The Flicker was waiting—the run-down tavern that smelled of stale ale, old wounds, and whispered secrets. It was a refuge for the desperate and the dangerous. Perfect.

Inside, the murmur of low voices blended with the clink of glasses and the occasional curse. Smoke hung thick, twisting around the dim light of flickering lanterns.

In the far corner sat Nira Voss. She was a sharp contrast to the tavern's decay — a former Sanctar trainee turned rogue, her gaze was cold and unyielding. A blade at her side and a storm behind her eyes. Kai hadn't trusted her at first. How could he?

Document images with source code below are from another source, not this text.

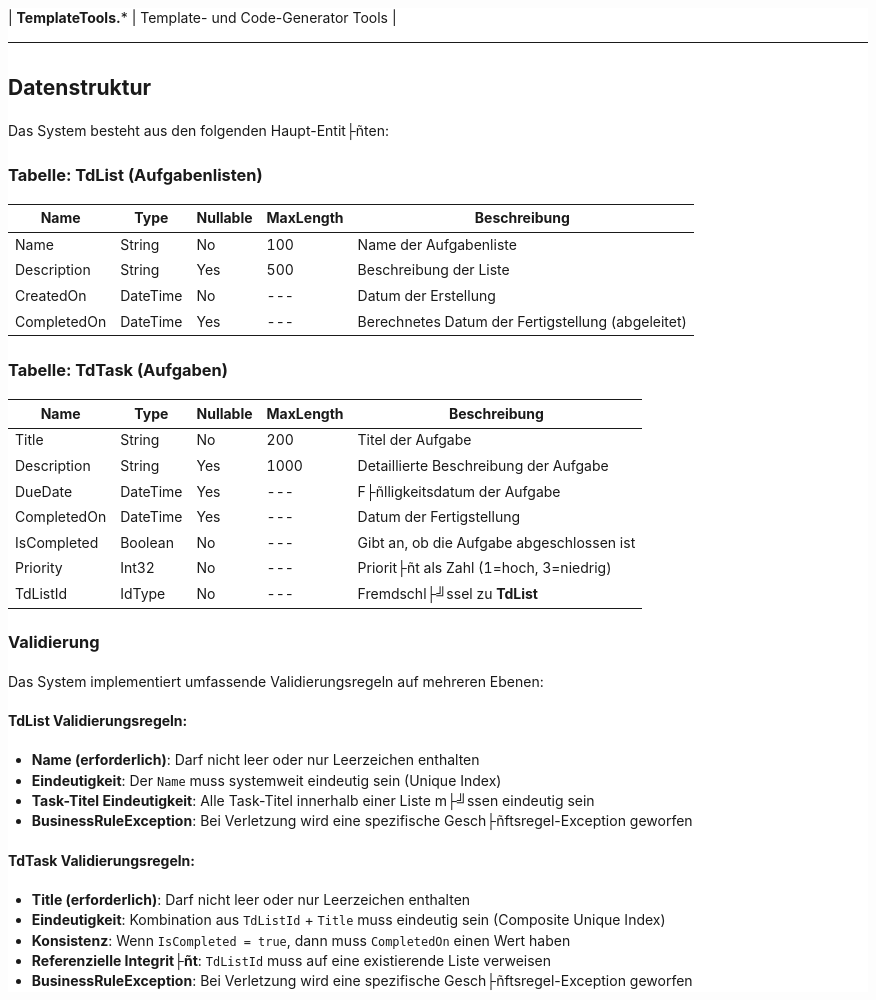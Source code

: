   | **TemplateTools.*** | Template- und Code-Generator Tools |

  ---

  ## Datenstruktur

  Das System besteht aus den folgenden Haupt-Entit├ñten:

  ### **Tabelle:** **TdList** (Aufgabenlisten)

  | Name | Type | Nullable | MaxLength | Beschreibung |
  |------|------|----------|-----------|--------------|
  | Name | String | No | 100 | Name der Aufgabenliste |
  | Description | String | Yes | 500 | Beschreibung der Liste |
  | CreatedOn | DateTime | No | --- | Datum der Erstellung |
  | CompletedOn | DateTime | Yes | --- | Berechnetes Datum der Fertigstellung (abgeleitet) |

  ### **Tabelle:** **TdTask** (Aufgaben)

  | Name | Type | Nullable | MaxLength | Beschreibung |
  |------|------|----------|-----------|--------------|
  | Title | String | No | 200 | Titel der Aufgabe |
  | Description | String | Yes | 1000 | Detaillierte Beschreibung der Aufgabe |
  | DueDate | DateTime | Yes | --- | F├ñlligkeitsdatum der Aufgabe |
  | CompletedOn | DateTime | Yes | --- | Datum der Fertigstellung |
  | IsCompleted | Boolean | No | --- | Gibt an, ob die Aufgabe abgeschlossen ist |
  | Priority | Int32 | No | --- | Priorit├ñt als Zahl (1=hoch, 3=niedrig) |
  | TdListId | IdType | No | --- | Fremdschl├╝ssel zu **TdList** |

  ### **Validierung**

  Das System implementiert umfassende Validierungsregeln auf mehreren Ebenen:

  #### **TdList Validierungsregeln:**
  -  **Name (erforderlich)**: Darf nicht leer oder nur Leerzeichen enthalten
  -  **Eindeutigkeit**: Der `Name` muss systemweit eindeutig sein (Unique Index)
  -  **Task-Titel Eindeutigkeit**: Alle Task-Titel innerhalb einer Liste m├╝ssen eindeutig sein
  -  **BusinessRuleException**: Bei Verletzung wird eine spezifische Gesch├ñftsregel-Exception geworfen

  #### **TdTask Validierungsregeln:**
  -  **Title (erforderlich)**: Darf nicht leer oder nur Leerzeichen enthalten
  -  **Eindeutigkeit**: Kombination aus `TdListId` + `Title` muss eindeutig sein (Composite Unique Index)
  -  **Konsistenz**: Wenn `IsCompleted = true`, dann muss `CompletedOn` einen Wert haben
  -  **Referenzielle Integrit├ñt**: `TdListId` muss auf eine existierende Liste verweisen
  -  **BusinessRuleException**: Bei Verletzung wird eine spezifische Gesch├ñftsregel-Exception geworfen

But when the world was bleeding lies, sometimes the broken knew how to cut through.

"You look like you've got a date with disaster," she said without preamble, voice low and edged with steel.

"Only if disaster comes with a cloak and tries not to get caught," Kai replied, sliding into the chair opposite her.

Before she could reply, a smooth, sardonic voice broke through the smoky haze.

"Chasing ghosts keeps life spicy," Thorn said from the bar, swirling a glass with theatrical flair. "Or maybe I just like hanging out with the desperate."

Nira's glare could have sliced through steel. "Don't mistake my presence for approval."

"Wouldn't dream of it," Thorn replied, voice dripping sarcasm thicker than the tavern's smoke.

Kai smirked. Thorn was chaos in human form—wild charm wrapped in sharp edges and sharper secrets. And Nira was the blade waiting for the perfect moment.

The door creaked, and from the shadows stepped Magister Eloun, his cracked Concord insignia barely visible beneath his worn cloak. Scholar or spy? Kai couldn't tell. But people like Eloun always had a price.

"Eloun," Kai muttered, "the walking contradiction—knowledge for sale, morality optional."

Eloun smiled thinly. "The past isn't dead, Kai. And the gods? They're the kind of stubborn that refuse to stay buried."

Kai's jaw clenched. The Divine War might have ended a millennium ago, but its echoes whispered still.

The Dead God stirring inside him was a storm no one could contain. The fragile order was cracking, and the show was just getting interesting.

"Great," Kai muttered under his breath, "because what I really needed was to be the punchline."